What to do:
Please find the lines in the following records that hold "global", and copy them.

Information shown:
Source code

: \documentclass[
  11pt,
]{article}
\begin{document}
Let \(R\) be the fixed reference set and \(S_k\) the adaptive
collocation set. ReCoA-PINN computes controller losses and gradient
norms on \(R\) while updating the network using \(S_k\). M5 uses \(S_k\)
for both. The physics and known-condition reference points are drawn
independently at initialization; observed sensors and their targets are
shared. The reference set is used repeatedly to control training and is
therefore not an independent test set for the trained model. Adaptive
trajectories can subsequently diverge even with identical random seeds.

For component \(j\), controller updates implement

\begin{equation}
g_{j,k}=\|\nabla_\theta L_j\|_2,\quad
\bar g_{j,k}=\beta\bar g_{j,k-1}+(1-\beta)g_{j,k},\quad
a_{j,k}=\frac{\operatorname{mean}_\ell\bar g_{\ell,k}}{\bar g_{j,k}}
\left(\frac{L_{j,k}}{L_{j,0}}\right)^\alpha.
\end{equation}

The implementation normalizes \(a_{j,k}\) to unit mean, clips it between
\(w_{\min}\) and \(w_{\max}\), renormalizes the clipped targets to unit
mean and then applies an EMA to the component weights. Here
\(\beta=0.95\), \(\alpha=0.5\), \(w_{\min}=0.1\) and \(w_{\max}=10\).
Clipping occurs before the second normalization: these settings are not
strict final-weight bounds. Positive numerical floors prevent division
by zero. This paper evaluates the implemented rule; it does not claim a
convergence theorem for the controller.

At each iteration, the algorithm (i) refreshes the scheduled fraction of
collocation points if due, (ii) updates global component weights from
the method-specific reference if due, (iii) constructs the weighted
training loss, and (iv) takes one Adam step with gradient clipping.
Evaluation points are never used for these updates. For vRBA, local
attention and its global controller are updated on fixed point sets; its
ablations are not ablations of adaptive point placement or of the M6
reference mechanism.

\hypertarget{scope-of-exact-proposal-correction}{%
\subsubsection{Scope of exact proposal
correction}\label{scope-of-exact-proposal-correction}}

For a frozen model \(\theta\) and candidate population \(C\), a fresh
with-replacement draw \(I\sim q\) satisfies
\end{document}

Exercise result:
collocation points if due, (ii) updates global component weights from
attention and its global controller are updated on fixed point sets; its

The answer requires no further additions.